What will we create, or recreate?  Yarn is a metaphor for a tale, and also a craft project we choose, and weave ourselves. The world faces global existential crisis.  2023’s top grossers, and all time grosser Barbie (Greta Gerwig, 2023) and Oppenheimer (Christopher Nolan, 2023), also talk about existential crisis and emotional disconnect issues, and help people to be aware of and heal them.  Resulting collective Barbenheimer, as a global phenomenon, where people double view both movies on the same day, when they opened together and beyond, was also created in our collective existential crisis gestalt, zeitgeist, collective-dream-nightmare of everyday in 2023.  Au 8ème Jour (On The 8th Day) is like a biblical tale and time group think for plotting possibilities:  eight minutes of animation to remind us all of our love and better choices, a parable we don’t have to end up in.  Why don’t we save ourselves with all of the innovative and powerful technology we have?  This seems an obvious question a child might ask, like the emperor has no clothes.  This also speaks to voice and voicelessness, and the preciousness of preserving all life.  What voice does a child or animals who communicate differently have?  How does an artist show us to care about ourselves and our world?  The materials and music in Au 8ème Jour (On The 8th Day) echo this and evoke softness and childhood, nurturance and crafting, using 3D graphics technology to make it all move and flow, and with no words like a poetic documentary with only music.  This softness and music also has a reflective inward looking and feeling quality like Impressionism in music away from brash Wagnerian nationalism in the late 1800s, and grunges’ inward turn away from heavy metal excess in the 1990s.

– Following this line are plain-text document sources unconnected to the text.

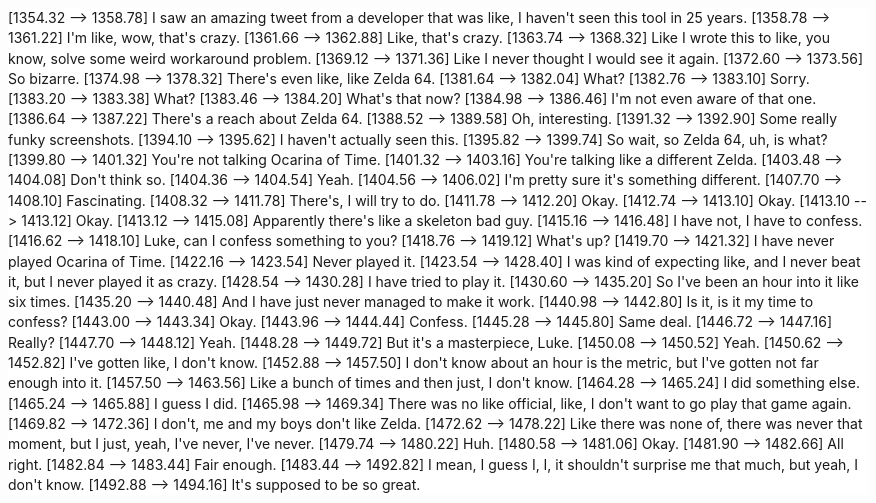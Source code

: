 [1354.32 --> 1358.78]  I saw an amazing tweet from a developer that was like, I haven't seen this tool in 25 years.
[1358.78 --> 1361.22]  I'm like, wow, that's crazy.
[1361.66 --> 1362.88]  Like, that's crazy.
[1363.74 --> 1368.32]  Like I wrote this to like, you know, solve some weird workaround problem.
[1369.12 --> 1371.36]  Like I never thought I would see it again.
[1372.60 --> 1373.56]  So bizarre.
[1374.98 --> 1378.32]  There's even like, like Zelda 64.
[1381.64 --> 1382.04]  What?
[1382.76 --> 1383.10]  Sorry.
[1383.20 --> 1383.38]  What?
[1383.46 --> 1384.20]  What's that now?
[1384.98 --> 1386.46]  I'm not even aware of that one.
[1386.64 --> 1387.22]  There's a reach about Zelda 64.
[1388.52 --> 1389.58]  Oh, interesting.
[1391.32 --> 1392.90]  Some really funky screenshots.
[1394.10 --> 1395.62]  I haven't actually seen this.
[1395.82 --> 1399.74]  So wait, so Zelda 64, uh, is what?
[1399.80 --> 1401.32]  You're not talking Ocarina of Time.
[1401.32 --> 1403.16]  You're talking like a different Zelda.
[1403.48 --> 1404.08]  Don't think so.
[1404.36 --> 1404.54]  Yeah.
[1404.56 --> 1406.02]  I'm pretty sure it's something different.
[1407.70 --> 1408.10]  Fascinating.
[1408.32 --> 1411.78]  There's, I will try to do.
[1411.78 --> 1412.20]  Okay.
[1412.74 --> 1413.10]  Okay.
[1413.10 --> 1413.12]  Okay.
[1413.12 --> 1415.08]  Apparently there's like a skeleton bad guy.
[1415.16 --> 1416.48]  I have not, I have to confess.
[1416.62 --> 1418.10]  Luke, can I confess something to you?
[1418.76 --> 1419.12]  What's up?
[1419.70 --> 1421.32]  I have never played Ocarina of Time.
[1422.16 --> 1423.54]  Never played it.
[1423.54 --> 1428.40]  I was kind of expecting like, and I never beat it, but I never played it as crazy.
[1428.54 --> 1430.28]  I have tried to play it.
[1430.60 --> 1435.20]  So I've been an hour into it like six times.
[1435.20 --> 1440.48]  And I have just never managed to make it work.
[1440.98 --> 1442.80]  Is it, is it my time to confess?
[1443.00 --> 1443.34]  Okay.
[1443.96 --> 1444.44]  Confess.
[1445.28 --> 1445.80]  Same deal.
[1446.72 --> 1447.16]  Really?
[1447.70 --> 1448.12]  Yeah.
[1448.28 --> 1449.72]  But it's a masterpiece, Luke.
[1450.08 --> 1450.52]  Yeah.
[1450.62 --> 1452.82]  I've gotten like, I don't know.
[1452.88 --> 1457.50]  I don't know about an hour is the metric, but I've gotten not far enough into it.
[1457.50 --> 1463.56]  Like a bunch of times and then just, I don't know.
[1464.28 --> 1465.24]  I did something else.
[1465.24 --> 1465.88]  I guess I did.
[1465.98 --> 1469.34]  There was no like official, like, I don't want to go play that game again.
[1469.82 --> 1472.36]  I don't, me and my boys don't like Zelda.
[1472.62 --> 1478.22]  Like there was none of, there was never that moment, but I just, yeah, I've never, I've never.
[1479.74 --> 1480.22]  Huh.
[1480.58 --> 1481.06]  Okay.
[1481.90 --> 1482.66]  All right.
[1482.84 --> 1483.44]  Fair enough.
[1483.44 --> 1492.82]  I mean, I guess I, I, it shouldn't surprise me that much, but yeah, I don't know.
[1492.88 --> 1494.16]  It's supposed to be so great.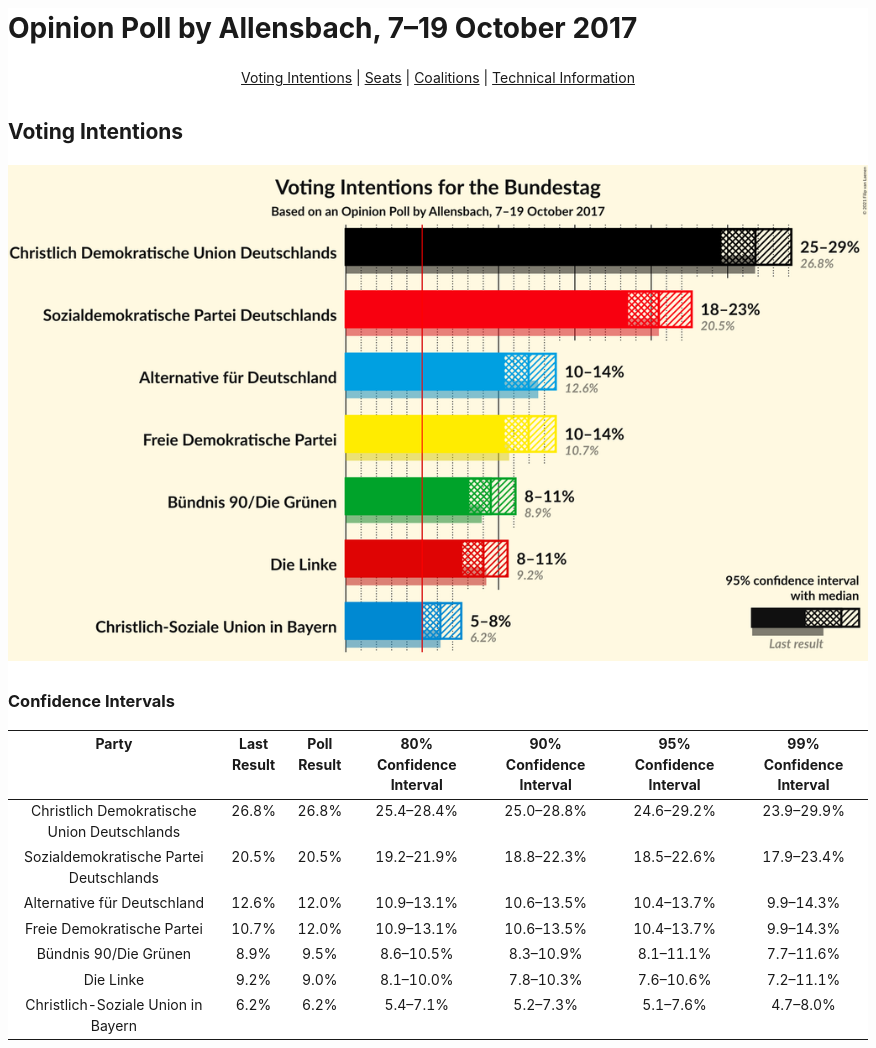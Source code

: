 # Opinion Poll by Allensbach, 7–19 October 2017

<p align="center"><a href="#voting-intentions">Voting Intentions</a> | <a href="#seats">Seats</a> | <a href="#coalitions">Coalitions</a> | <a href="#technical-information">Technical Information</a></p>

## Voting Intentions

![Graph with voting intentions not yet produced](2017-10-19-Allensbach.png "Voting Intentions")

### Confidence Intervals

| Party | Last Result | Poll Result | 80% Confidence Interval | 90% Confidence Interval | 95% Confidence Interval | 99% Confidence Interval |
|:-----:|:-----------:|:-----------:|:-----------------------:|:-----------------------:|:-----------------------:|:-----------------------:|
| Christlich Demokratische Union Deutschlands | 26.8% | 26.8% | 25.4–28.4% |25.0–28.8% |24.6–29.2% |23.9–29.9% |
| Sozialdemokratische Partei Deutschlands | 20.5% | 20.5% | 19.2–21.9% |18.8–22.3% |18.5–22.6% |17.9–23.4% |
| Alternative für Deutschland | 12.6% | 12.0% | 10.9–13.1% |10.6–13.5% |10.4–13.7% |9.9–14.3% |
| Freie Demokratische Partei | 10.7% | 12.0% | 10.9–13.1% |10.6–13.5% |10.4–13.7% |9.9–14.3% |
| Bündnis 90/Die Grünen | 8.9% | 9.5% | 8.6–10.5% |8.3–10.9% |8.1–11.1% |7.7–11.6% |
| Die Linke | 9.2% | 9.0% | 8.1–10.0% |7.8–10.3% |7.6–10.6% |7.2–11.1% |
| Christlich-Soziale Union in Bayern | 6.2% | 6.2% | 5.4–7.1% |5.2–7.3% |5.1–7.6% |4.7–8.0% |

How does the world make our way out of existential crisis?  In Au 8ème Jour (On The 8th Day), the Avatar-like life cord gets grayed, depleted and disconnected, as we see the destructive forces overtaking idyllic nature scenes on wonderfully yarn-thread-connected sea and land with no sound from the beings themselves.  Divide and conquer spiritually, emotionally, and physically:  no language, but we see what’s happening, like fashion changes, and people around the globe adapt.  There is definite visual similarity to Avatar (James Cameron,2009) and Avatar: The Way of Water (James Cameron, 2022), in theme and look, including the bluish people, and the life cord symbol at the end like the connecting cord of the blue beings and the animal beings they ride in the Avatar films.  Avatar was a blockbuster winner of all time globally, as the world resonated with the message of divide and conquer extraction’s threat to all beings, when it was released.  This animation has a similar message.  This time the bluish creatures are more human earthling, and the dying animals are earth animals.  Do we destroy what the Bible said God created in seven days, in our eighth day?  Or will we learn to steward God’s creation?  We are the yarn makers both in story and our own lives collectively.  This film is worth seeing and feeling in both visual innovation and creative beauty, and insightful empathy.  It will be released in March by South By Southwest Film Festival (imdb.com).